Thanks for your comments, all.
@midzer Indeed, this makes sense on what to improve if needed, but your point is quite different from initial ones. Pull requests welcomed 👍

@Dreamsorcerer:

  • OCSP. To be honest, this is just what can be read from Nginx docs: https://nginx.org/en/docs/http/ngx_http_ssl_module.html#ssl_stapling
    And still, OCSP is great for internet facing servers, but not 100% of servers. Enabling it per default might be tricky, but I might be wrong too.
  • ssl_prefer_server_ciphers. I'm not sure to follow… Better on or off?
  • ssl_protocols. I second your comment.
* OCSP. To be honest, this is just what can be read from Nginx docs: https://nginx.org/en/docs/http/ngx_http_ssl_module.html#ssl_stapling
  And still, OCSP is great for internet facing servers, but not 100% of servers. Enabling it per default might be tricky, but I might be wrong too.

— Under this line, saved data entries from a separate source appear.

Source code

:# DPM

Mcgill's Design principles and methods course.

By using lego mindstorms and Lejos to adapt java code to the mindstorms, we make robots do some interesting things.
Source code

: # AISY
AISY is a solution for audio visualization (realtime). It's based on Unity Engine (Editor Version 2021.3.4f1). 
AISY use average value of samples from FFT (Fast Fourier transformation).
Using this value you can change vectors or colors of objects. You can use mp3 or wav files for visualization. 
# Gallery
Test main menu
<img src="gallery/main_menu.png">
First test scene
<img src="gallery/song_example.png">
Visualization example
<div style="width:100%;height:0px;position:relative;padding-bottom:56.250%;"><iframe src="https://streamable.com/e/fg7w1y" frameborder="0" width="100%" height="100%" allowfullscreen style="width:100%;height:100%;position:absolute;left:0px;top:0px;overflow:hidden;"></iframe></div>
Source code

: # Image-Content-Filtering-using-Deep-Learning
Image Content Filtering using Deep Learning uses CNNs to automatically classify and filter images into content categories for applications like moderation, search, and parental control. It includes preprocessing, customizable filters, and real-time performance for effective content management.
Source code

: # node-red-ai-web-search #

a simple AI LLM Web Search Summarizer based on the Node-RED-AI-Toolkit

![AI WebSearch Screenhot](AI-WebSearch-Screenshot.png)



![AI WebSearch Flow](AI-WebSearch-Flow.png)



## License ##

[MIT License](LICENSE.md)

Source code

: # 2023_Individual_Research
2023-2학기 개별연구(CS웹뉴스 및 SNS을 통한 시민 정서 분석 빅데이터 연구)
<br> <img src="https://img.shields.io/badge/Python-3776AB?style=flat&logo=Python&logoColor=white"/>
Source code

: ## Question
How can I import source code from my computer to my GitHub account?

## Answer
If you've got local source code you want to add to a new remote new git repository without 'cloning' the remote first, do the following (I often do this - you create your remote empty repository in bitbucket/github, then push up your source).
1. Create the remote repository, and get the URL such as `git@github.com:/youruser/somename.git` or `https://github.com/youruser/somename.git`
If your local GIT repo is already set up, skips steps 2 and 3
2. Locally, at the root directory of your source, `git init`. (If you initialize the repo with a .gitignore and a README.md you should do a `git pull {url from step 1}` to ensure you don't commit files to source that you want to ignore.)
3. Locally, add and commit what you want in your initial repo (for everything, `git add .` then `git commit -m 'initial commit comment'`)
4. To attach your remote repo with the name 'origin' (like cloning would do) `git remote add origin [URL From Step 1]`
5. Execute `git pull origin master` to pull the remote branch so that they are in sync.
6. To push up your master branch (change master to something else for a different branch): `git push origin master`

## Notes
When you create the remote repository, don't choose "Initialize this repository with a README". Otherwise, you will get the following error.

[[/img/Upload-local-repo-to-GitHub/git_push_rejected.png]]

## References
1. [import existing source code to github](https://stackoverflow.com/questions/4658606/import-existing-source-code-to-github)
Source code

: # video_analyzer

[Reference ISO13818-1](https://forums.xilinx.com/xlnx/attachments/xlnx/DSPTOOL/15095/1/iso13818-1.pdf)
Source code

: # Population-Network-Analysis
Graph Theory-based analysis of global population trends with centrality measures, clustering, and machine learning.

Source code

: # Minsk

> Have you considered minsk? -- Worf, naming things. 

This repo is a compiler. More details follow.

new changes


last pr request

Yeah, it should just work if it has a regular public CA issued cert. If you want to support self-signed certs etc. then you probably want it disabled.

Given that the majority of users are going to have public certs, I'd probably want it enabled by default with instructions for self-signed users to disable it, but that might cause backward-compatibility issues for self-signed users upgrading the template.

Maybe just ensure that part of the setup documentation has a list of recommended actions at the end, something like:

We recommend you:

  • Enable ssl_stapling in ... unless you are using self-signed certificates.
* `ssl_prefer_server_ciphers`. I'm not sure to follow… Better `on` or `off`?

on.

We have configured the ciphers to be secure here, and presumably with the most secure ones listed first.
Whereas >99.9% of users are not going to have configured the ciphers on their clients, and many clients include less secure ciphers for compatibility.
So, preferring the server ciphers can marginally improve security.

Clients still have ways to overrule this if they really want to choose specific ciphers (e.g. by only sending 1 available cipher at a time, and retrying the connection until they find a supported one). Another example, is my SSH client is configured to accept about 1 cipher only, and then has a whitelist to use other ciphers with specific hosts who don't support it.

Ok great, thanks!
Again, definitely open to pull requests. One per change/topic would be the best.

  • OCSP
  • ssl_prefer_server_ciphers
  • ssl_protocols (?)
commented

To keep things simple for this excellent config framework, keeping on is the best safe choice to avoid confusion or misconfiguration; however, off is arguably the best configuration choice for modern configurations when using only TLS 1.2 + 1.3 or only 1.3. It doesn't affect security, but adds minor client-side preference options.

Using the Mozilla SSL Configuration Generator (https://ssl-config.mozilla.org) as a guide, if you choose Modern or Intermediate, the reason it's off there is because only TLS 1.2 and 1.3 are allowed. None of the ciphers are considered weak, so letting the client choose the best one is preferred based on its needs.

If you needed the Old configuration for legacy reasons and protocols like TLS 1.0 or 1.1, only then would you set ssl_prefer_server_ciphers to on to prevent the client from making really dumb choices (although none of them are really great).

More explained in the Rationale sections here: https://wiki.mozilla.org/Security/Server_Side_TLS

Great, thanks for this clarification @avj!
I'd be happy to keep the modern config strict and as “the best”.
If off is arguably the best configuration, a pull request is very welcome! 🙂

Didn't think about the possibility of the client choosing a cipher based on hardware acceleration. So, I guess as long as you consider the weakest cipher to still provide good security, then it's not really an issue to switch it to 'off' and can provide a performance improvement to clients.